Pero si ya no hace falta que haya actores. Eso ya no sirve. Cualquier desafeitado con un poquito de caradura y un amigo para llevarlo por la mano con ojitos enamorados se convierte hoy en actor, actor de categoría, de los que juegan con los taquillazos.

Los monos aulladores están en todas partes. En Washington donde el rey de los aulladores, el presidente Donald Trump, sigue diciendo cosas que nadie escucha ni entiende. Luego llegan los especialistas y transcriben lo que les da la gana.

Si ya no se le tiene respeto ni a un Presidente del país más poderoso del mundo, el de las bombas atómicas, el de los Guantánamo, el de las invasiones, el que nos escucha a todos, el que nos prohibía hasta hace poco todo lo que les daba la gana, habrá que refugiarse en la Capilla Sixtina, pero hasta ahí llegan los chirridos de los monos aulladores que persiguen a un Papa que se cree dios porque es argentino. Es cierto que esta gente tiene el endiosamiento en la tienda de la esquina. Todos son bellos, listos, granujas, auténticos Lazarillos de Tormes que solo nos dejaron el tango.

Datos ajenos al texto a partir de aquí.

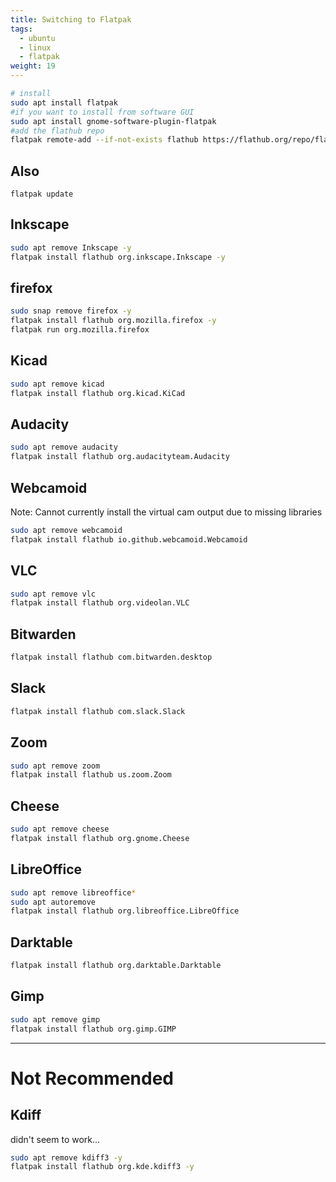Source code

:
```yaml
---
title: Switching to Flatpak
tags:
  - ubuntu
  - linux
  - flatpak
weight: 19
---
```



```bash
# install
sudo apt install flatpak
#if you want to install from software GUI
sudo apt install gnome-software-plugin-flatpak
#add the flathub repo
flatpak remote-add --if-not-exists flathub https://flathub.org/repo/flathub.flatpakrepo
```

## Also

```
flatpak update
```

## Inkscape

```bash
sudo apt remove Inkscape -y
flatpak install flathub org.inkscape.Inkscape -y
```


## firefox

```bash
sudo snap remove firefox -y
flatpak install flathub org.mozilla.firefox -y
flatpak run org.mozilla.firefox
```

## Kicad

```bash
sudo apt remove kicad
flatpak install flathub org.kicad.KiCad
```

## Audacity

```bash
sudo apt remove audacity
flatpak install flathub org.audacityteam.Audacity
```

## Webcamoid

Note: Cannot currently install the virtual cam output due to missing libraries

```bash
sudo apt remove webcamoid
flatpak install flathub io.github.webcamoid.Webcamoid
```

## VLC

```bash
sudo apt remove vlc
flatpak install flathub org.videolan.VLC
```

## Bitwarden

```bash
flatpak install flathub com.bitwarden.desktop
```

## Slack

```bash
flatpak install flathub com.slack.Slack
```

## Zoom

```bash
sudo apt remove zoom
flatpak install flathub us.zoom.Zoom
```

## Cheese
```bash
sudo apt remove cheese
flatpak install flathub org.gnome.Cheese
```

## LibreOffice

```bash
sudo apt remove libreoffice*
sudo apt autoremove
flatpak install flathub org.libreoffice.LibreOffice
```

## Darktable

```bash
flatpak install flathub org.darktable.Darktable
```

## Gimp

```bash
sudo apt remove gimp
flatpak install flathub org.gimp.GIMP
```

--------------------

# Not Recommended

## Kdiff

didn't seem to work...

```bash
sudo apt remove kdiff3 -y
flatpak install flathub org.kde.kdiff3 -y
```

Y cuando más tranquilo estás –vaya, esta mañana todavía no he tenido que tomarme el tranquilizante de las 11.30 -- algún perverso digital te trae la figura del risueño Obama, que vive en el mejor de los mundos, en el de los jubilados multimillonarios, que para algo fue el primer negro Presidente de los Estados Unidos. Y no olvidemos que es Premio Nobel de una Paz que pateó, de la que se cachondeó y que solo tuvo un rato en esa boquita de viejo crooner de los años veinte.

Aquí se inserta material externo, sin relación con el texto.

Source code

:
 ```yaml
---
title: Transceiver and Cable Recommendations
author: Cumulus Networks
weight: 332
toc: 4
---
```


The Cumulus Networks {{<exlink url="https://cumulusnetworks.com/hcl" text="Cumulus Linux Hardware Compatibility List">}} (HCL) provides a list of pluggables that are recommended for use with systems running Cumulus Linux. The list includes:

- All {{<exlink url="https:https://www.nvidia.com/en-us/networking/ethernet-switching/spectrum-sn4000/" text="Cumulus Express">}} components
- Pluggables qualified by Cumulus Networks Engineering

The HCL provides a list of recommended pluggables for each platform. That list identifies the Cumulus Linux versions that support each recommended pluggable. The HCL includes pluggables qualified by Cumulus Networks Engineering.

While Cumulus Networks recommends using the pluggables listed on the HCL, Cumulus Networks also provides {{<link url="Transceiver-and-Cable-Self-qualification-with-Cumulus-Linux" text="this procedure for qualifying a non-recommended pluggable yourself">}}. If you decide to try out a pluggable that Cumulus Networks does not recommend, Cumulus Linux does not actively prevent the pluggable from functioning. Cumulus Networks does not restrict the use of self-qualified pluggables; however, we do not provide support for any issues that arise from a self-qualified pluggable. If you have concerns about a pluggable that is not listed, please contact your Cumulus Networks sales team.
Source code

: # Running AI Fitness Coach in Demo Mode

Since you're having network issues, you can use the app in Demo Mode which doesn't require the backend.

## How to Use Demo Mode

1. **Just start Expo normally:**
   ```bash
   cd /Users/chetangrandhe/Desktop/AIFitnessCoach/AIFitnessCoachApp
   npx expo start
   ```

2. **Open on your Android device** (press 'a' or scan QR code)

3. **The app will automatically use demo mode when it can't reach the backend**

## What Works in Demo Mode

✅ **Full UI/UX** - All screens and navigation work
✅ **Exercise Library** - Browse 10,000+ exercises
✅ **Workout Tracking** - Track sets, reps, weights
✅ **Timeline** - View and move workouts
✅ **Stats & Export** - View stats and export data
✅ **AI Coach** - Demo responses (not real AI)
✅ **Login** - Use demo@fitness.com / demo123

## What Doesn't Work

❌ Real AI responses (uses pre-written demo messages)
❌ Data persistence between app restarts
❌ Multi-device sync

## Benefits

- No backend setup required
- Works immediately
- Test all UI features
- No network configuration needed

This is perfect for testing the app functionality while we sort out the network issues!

En realidad siempre fue un personaje que Chestern Himes paseó por su Harlem imaginario donde podías hacerte millonario a condición de tener fe.

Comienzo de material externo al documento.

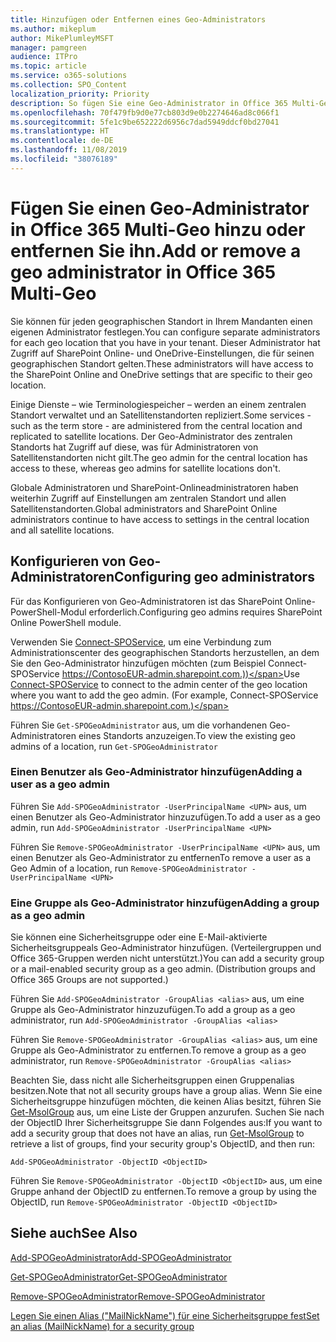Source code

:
 ```yaml
---
title: Hinzufügen oder Entfernen eines Geo-Administrators
ms.author: mikeplum
author: MikePlumleyMSFT
manager: pamgreen
audience: ITPro
ms.topic: article
ms.service: o365-solutions
ms.collection: SPO_Content
localization_priority: Priority
description: So fügen Sie eine Geo-Administrator in Office 365 Multi-Geo hinzu oder entfernen ihn.
ms.openlocfilehash: 70f479fb9d0e77cb803d9e0b2274646ad8c066f1
ms.sourcegitcommit: 5fe1c9be652222d6956c7dad5949ddcf0bd27041
ms.translationtype: HT
ms.contentlocale: de-DE
ms.lasthandoff: 11/08/2019
ms.locfileid: "38076189"
---
```

# <a name="add-or-remove-a-geo-administrator-in-office-365-multi-geo"></a><span data-ttu-id="e0f94-103">Fügen Sie einen Geo-Administrator in Office 365 Multi-Geo hinzu oder entfernen Sie ihn.</span><span class="sxs-lookup"><span data-stu-id="e0f94-103">Add or remove a geo administrator in Office 365 Multi-Geo</span></span>

<span data-ttu-id="e0f94-104">Sie können für jeden geographischen Standort in Ihrem Mandanten einen eigenen Administrator festlegen.</span><span class="sxs-lookup"><span data-stu-id="e0f94-104">You can configure separate administrators for each geo location that you have in your tenant.</span></span> <span data-ttu-id="e0f94-105">Dieser Administrator hat Zugriff auf SharePoint Online- und OneDrive-Einstellungen, die für seinen geographischen Standort gelten.</span><span class="sxs-lookup"><span data-stu-id="e0f94-105">These administrators will have access to the SharePoint Online and OneDrive settings that are specific to their geo location.</span></span>

<span data-ttu-id="e0f94-106">Einige Dienste – wie Terminologiespeicher – werden an einem zentralen Standort verwaltet und an Satellitenstandorten repliziert.</span><span class="sxs-lookup"><span data-stu-id="e0f94-106">Some services - such as the term store - are administered from the central location and replicated to satellite locations.</span></span> <span data-ttu-id="e0f94-107">Der Geo-Administrator des zentralen Standorts hat Zugriff auf diese, was für Administratoren von Satellitenstandorten nicht gilt.</span><span class="sxs-lookup"><span data-stu-id="e0f94-107">The geo admin for the central location has access to these, whereas geo admins for satellite locations don't.</span></span>

<span data-ttu-id="e0f94-108">Globale Administratoren und SharePoint-Onlineadministratoren haben weiterhin Zugriff auf Einstellungen am zentralen Standort und allen Satellitenstandorten.</span><span class="sxs-lookup"><span data-stu-id="e0f94-108">Global administrators and SharePoint Online administrators continue to have access to settings in the central location and all satellite locations.</span></span>

## <a name="configuring-geo-administrators"></a><span data-ttu-id="e0f94-109">Konfigurieren von Geo-Administratoren</span><span class="sxs-lookup"><span data-stu-id="e0f94-109">Configuring geo administrators</span></span>

<span data-ttu-id="e0f94-110">Für das Konfigurieren von Geo-Administratoren ist das SharePoint Online-PowerShell-Modul erforderlich.</span><span class="sxs-lookup"><span data-stu-id="e0f94-110">Configuring geo admins requires SharePoint Online PowerShell module.</span></span>

<span data-ttu-id="e0f94-111">Verwenden Sie [Connect-SPOService](https://docs.microsoft.com/powershell/module/sharepoint-online/Connect-SPOService), um eine Verbindung zum Administrationscenter des geographischen Standorts herzustellen, an dem Sie den Geo-Administrator hinzufügen möchten (zum Beispiel Connect-SPOService https://ContosoEUR-admin.sharepoint.com.))</span><span class="sxs-lookup"><span data-stu-id="e0f94-111">Use [Connect-SPOService](https://docs.microsoft.com/powershell/module/sharepoint-online/Connect-SPOService) to connect to the admin center of the geo location where you want to add the geo admin. (For example, Connect-SPOService  https://ContosoEUR-admin.sharepoint.com.)</span></span>

<span data-ttu-id="e0f94-112">Führen Sie `Get-SPOGeoAdministrator` aus, um die vorhandenen Geo-Administratoren eines Standorts anzuzeigen.</span><span class="sxs-lookup"><span data-stu-id="e0f94-112">To view the existing geo admins of a location, run `Get-SPOGeoAdministrator`</span></span>

### <a name="adding-a-user-as-a-geo-admin"></a><span data-ttu-id="e0f94-113">Einen Benutzer als Geo-Administrator hinzufügen</span><span class="sxs-lookup"><span data-stu-id="e0f94-113">Adding a user as a geo admin</span></span>

<span data-ttu-id="e0f94-114">Führen Sie `Add-SPOGeoAdministrator -UserPrincipalName <UPN>` aus, um einen Benutzer als Geo-Administrator hinzuzufügen.</span><span class="sxs-lookup"><span data-stu-id="e0f94-114">To add a user as a geo admin, run `Add-SPOGeoAdministrator -UserPrincipalName <UPN>`</span></span>

<span data-ttu-id="e0f94-115">Führen Sie `Remove-SPOGeoAdministrator -UserPrincipalName <UPN>` aus, um einen Benutzer als Geo-Administrator zu entfernen</span><span class="sxs-lookup"><span data-stu-id="e0f94-115">To remove a user as a Geo Admin of a location, run  `Remove-SPOGeoAdministrator -UserPrincipalName <UPN>`</span></span>

### <a name="adding-a-group-as-a-geo-admin"></a><span data-ttu-id="e0f94-116">Eine Gruppe als Geo-Administrator hinzufügen</span><span class="sxs-lookup"><span data-stu-id="e0f94-116">Adding a group as a geo admin</span></span>

<span data-ttu-id="e0f94-117">Sie können eine Sicherheitsgruppe oder eine E-Mail-aktivierte Sicherheitsgruppeals Geo-Administrator hinzufügen. (Verteilergruppen und Office 365-Gruppen werden nicht unterstützt.)</span><span class="sxs-lookup"><span data-stu-id="e0f94-117">You can add a security group or a mail-enabled security group as a geo admin. (Distribution groups and Office 365 Groups are not supported.)</span></span>

<span data-ttu-id="e0f94-118">Führen Sie `Add-SPOGeoAdministrator -GroupAlias <alias>` aus, um eine Gruppe als Geo-Administrator hinzuzufügen.</span><span class="sxs-lookup"><span data-stu-id="e0f94-118">To add a group as a geo administrator, run `Add-SPOGeoAdministrator -GroupAlias <alias>`</span></span>

<span data-ttu-id="e0f94-119">Führen Sie `Remove-SPOGeoAdministrator -GroupAlias <alias>` aus, um eine Gruppe als Geo-Administrator zu entfernen.</span><span class="sxs-lookup"><span data-stu-id="e0f94-119">To remove a group as a geo administrator, run `Remove-SPOGeoAdministrator -GroupAlias <alias>`</span></span>

<span data-ttu-id="e0f94-120">Beachten Sie, dass nicht alle Sicherheitsgruppen einen Gruppenalias besitzen.</span><span class="sxs-lookup"><span data-stu-id="e0f94-120">Note that not all security groups have a group alias.</span></span> <span data-ttu-id="e0f94-121">Wenn Sie eine Sicherheitsgruppe hinzufügen möchten, die keinen Alias besitzt, führen Sie [Get-MsolGroup](https://docs.microsoft.com/powershell/module/msonline/get-msolgroup) aus, um eine Liste der Gruppen anzurufen. Suchen Sie nach der ObjectID Ihrer Sicherheitsgruppe Sie dann Folgendes aus:</span><span class="sxs-lookup"><span data-stu-id="e0f94-121">If you want to add a security group that does not have an alias, run [Get-MsolGroup](https://docs.microsoft.com/powershell/module/msonline/get-msolgroup) to retrieve a list of groups, find your security group's ObjectID, and then run:</span></span>

`Add-SPOGeoAdministrator -ObjectID <ObjectID>`

<span data-ttu-id="e0f94-122">Führen Sie `Remove-SPOGeoAdministrator -ObjectID <ObjectID>` aus, um eine Gruppe anhand der ObjectID zu entfernen.</span><span class="sxs-lookup"><span data-stu-id="e0f94-122">To remove a group by using the ObjectID, run `Remove-SPOGeoAdministrator -ObjectID <ObjectID>`</span></span>

## <a name="see-also"></a><span data-ttu-id="e0f94-123">Siehe auch</span><span class="sxs-lookup"><span data-stu-id="e0f94-123">See Also</span></span>

[<span data-ttu-id="e0f94-124">Add-SPOGeoAdministrator</span><span class="sxs-lookup"><span data-stu-id="e0f94-124">Add-SPOGeoAdministrator</span></span>](https://docs.microsoft.com/powershell/module/sharepoint-online/add-spogeoadministrator)

[<span data-ttu-id="e0f94-125">Get-SPOGeoAdministrator</span><span class="sxs-lookup"><span data-stu-id="e0f94-125">Get-SPOGeoAdministrator</span></span>](https://docs.microsoft.com/powershell/module/sharepoint-online/get-spogeoadministrator)

[<span data-ttu-id="e0f94-126">Remove-SPOGeoAdministrator</span><span class="sxs-lookup"><span data-stu-id="e0f94-126">Remove-SPOGeoAdministrator</span></span>](https://docs.microsoft.com/powershell/module/sharepoint-online/remove-spogeoadministrator)

[<span data-ttu-id="e0f94-127">Legen Sie einen Alias ("MailNickName") für eine Sicherheitsgruppe fest</span><span class="sxs-lookup"><span data-stu-id="e0f94-127">Set an alias (MailNickName) for a security group</span></span>](https://docs.microsoft.com/powershell/module/azuread/set-azureadgroup)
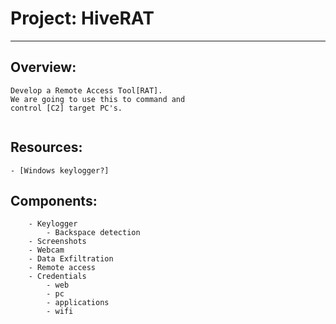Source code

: # Project: HiveRAT
---

## Overview:
```
Develop a Remote Access Tool[RAT].
We are going to use this to command and 
control [C2] target PC's.
    
```

## Resources:
```
- [Windows keylogger?]
```

## Components:
```
    - Keylogger
        - Backspace detection
    - Screenshots
    - Webcam
    - Data Exfiltration
    - Remote access
    - Credentials
        - web
        - pc
        - applications
        - wifi
```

Himes dejó magníficas novelas, sin que le dieran un Nobel de la Paz y le hubiesen hecho previamente Presidente, de las que salieron algunas películas de pura picaresca que hoy habría que proyectar en las escuelas de pago. Porque los pobres no roban, subsisten.

"El ciego con una pistola", desternillante fábula de Himes que se llevó con igual éxito al cine, relincho de verdad en un país, Estados Unidos, claro, donde para tener una existencia no solo de esclavos, los negros tenían que ser santos o parecerlos, monjas aunque tuviesen barba o parécerlo.

Todos eran trileros con más o menos talento en aquel mundo que los blancos les legaron a los negros en uno de los barrios más castizos de Nueva York.

Ahora los trileros mayores del rey del cielo del amor por el dinero, de veneración por el poder que dan los billetes, viven en quintas avenidas con portero almirante, aunque no conozcan los muy desgraciados Tiffanys ni nunca hayan desayunado con diamantes. Y menos con Audrey Hepburn.